(Data records)

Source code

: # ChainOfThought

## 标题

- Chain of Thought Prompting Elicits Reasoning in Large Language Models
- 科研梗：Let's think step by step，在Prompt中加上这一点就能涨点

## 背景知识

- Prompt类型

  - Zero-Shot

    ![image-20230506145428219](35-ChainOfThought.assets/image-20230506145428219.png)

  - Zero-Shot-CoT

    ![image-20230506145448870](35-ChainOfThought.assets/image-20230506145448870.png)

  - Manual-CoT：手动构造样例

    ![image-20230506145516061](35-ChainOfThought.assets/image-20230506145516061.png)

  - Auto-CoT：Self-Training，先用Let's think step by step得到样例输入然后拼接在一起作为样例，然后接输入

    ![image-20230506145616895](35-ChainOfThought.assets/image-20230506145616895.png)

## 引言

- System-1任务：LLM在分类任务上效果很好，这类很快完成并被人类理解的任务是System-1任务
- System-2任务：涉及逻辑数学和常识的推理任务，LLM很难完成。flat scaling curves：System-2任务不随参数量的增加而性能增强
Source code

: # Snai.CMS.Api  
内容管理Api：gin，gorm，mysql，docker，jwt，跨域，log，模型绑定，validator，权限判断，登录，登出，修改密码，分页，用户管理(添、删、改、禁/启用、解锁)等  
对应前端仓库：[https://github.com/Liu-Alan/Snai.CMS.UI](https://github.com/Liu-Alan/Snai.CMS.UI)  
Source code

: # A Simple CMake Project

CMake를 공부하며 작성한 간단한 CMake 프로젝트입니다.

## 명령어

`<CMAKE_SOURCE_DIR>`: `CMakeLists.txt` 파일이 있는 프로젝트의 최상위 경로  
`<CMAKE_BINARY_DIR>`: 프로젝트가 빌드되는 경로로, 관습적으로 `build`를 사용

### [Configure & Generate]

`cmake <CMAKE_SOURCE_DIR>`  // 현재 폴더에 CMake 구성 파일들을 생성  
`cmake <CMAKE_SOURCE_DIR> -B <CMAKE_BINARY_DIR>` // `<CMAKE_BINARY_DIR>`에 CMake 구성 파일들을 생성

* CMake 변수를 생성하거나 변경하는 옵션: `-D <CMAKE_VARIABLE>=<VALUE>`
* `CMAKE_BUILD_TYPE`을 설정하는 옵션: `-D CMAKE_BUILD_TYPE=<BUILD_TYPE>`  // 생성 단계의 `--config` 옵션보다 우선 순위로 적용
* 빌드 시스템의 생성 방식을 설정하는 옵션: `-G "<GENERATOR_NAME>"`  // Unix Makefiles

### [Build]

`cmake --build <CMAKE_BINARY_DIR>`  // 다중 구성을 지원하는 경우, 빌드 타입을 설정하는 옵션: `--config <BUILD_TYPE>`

**Task**
All the records, from start to finish, are to be repeated exactly.

**Response to this exercise**
Source code

: # ChainOfThought

## 标题

- Chain of Thought Prompting Elicits Reasoning in Large Language Models
- 科研梗：Let's think step by step，在Prompt中加上这一点就能涨点

## 背景知识

- Prompt类型

  - Zero-Shot

    ![image-20230506145428219](35-ChainOfThought.assets/image-20230506145428219.png)

  - Zero-Shot-CoT

    ![image-20230506145448870](35-ChainOfThought.assets/image-20230506145448870.png)

  - Manual-CoT：手动构造样例

    ![image-20230506145516061](35-ChainOfThought.assets/image-20230506145516061.png)

  - Auto-CoT：Self-Training，先用Let's think step by step得到样例输入然后拼接在一起作为样例，然后接输入

    ![image-20230506145616895](35-ChainOfThought.assets/image-20230506145616895.png)

## 引言

- System-1任务：LLM在分类任务上效果很好，这类很快完成并被人类理解的任务是System-1任务
- System-2任务：涉及逻辑数学和常识的推理任务，LLM很难完成。flat scaling curves：System-2任务不随参数量的增加而性能增强
Source code

: # Snai.CMS.Api  
内容管理Api：gin，gorm，mysql，docker，jwt，跨域，log，模型绑定，validator，权限判断，登录，登出，修改密码，分页，用户管理(添、删、改、禁/启用、解锁)等  
对应前端仓库：[https://github.com/Liu-Alan/Snai.CMS.UI](https://github.com/Liu-Alan/Snai.CMS.UI)  
Source code

: # A Simple CMake Project

CMake를 공부하며 작성한 간단한 CMake 프로젝트입니다.

## 명령어

`<CMAKE_SOURCE_DIR>`: `CMakeLists.txt` 파일이 있는 프로젝트의 최상위 경로  
`<CMAKE_BINARY_DIR>`: 프로젝트가 빌드되는 경로로, 관습적으로 `build`를 사용

### [Configure & Generate]

`cmake <CMAKE_SOURCE_DIR>`  // 현재 폴더에 CMake 구성 파일들을 생성  
`cmake <CMAKE_SOURCE_DIR> -B <CMAKE_BINARY_DIR>` // `<CMAKE_BINARY_DIR>`에 CMake 구성 파일들을 생성

* CMake 변수를 생성하거나 변경하는 옵션: `-D <CMAKE_VARIABLE>=<VALUE>`
* `CMAKE_BUILD_TYPE`을 설정하는 옵션: `-D CMAKE_BUILD_TYPE=<BUILD_TYPE>`  // 생성 단계의 `--config` 옵션보다 우선 순위로 적용
* 빌드 시스템의 생성 방식을 설정하는 옵션: `-G "<GENERATOR_NAME>"`  // Unix Makefiles

### [Build]

`cmake --build <CMAKE_BINARY_DIR>`  // 다중 구성을 지원하는 경우, 빌드 타입을 설정하는 옵션: `--config <BUILD_TYPE>`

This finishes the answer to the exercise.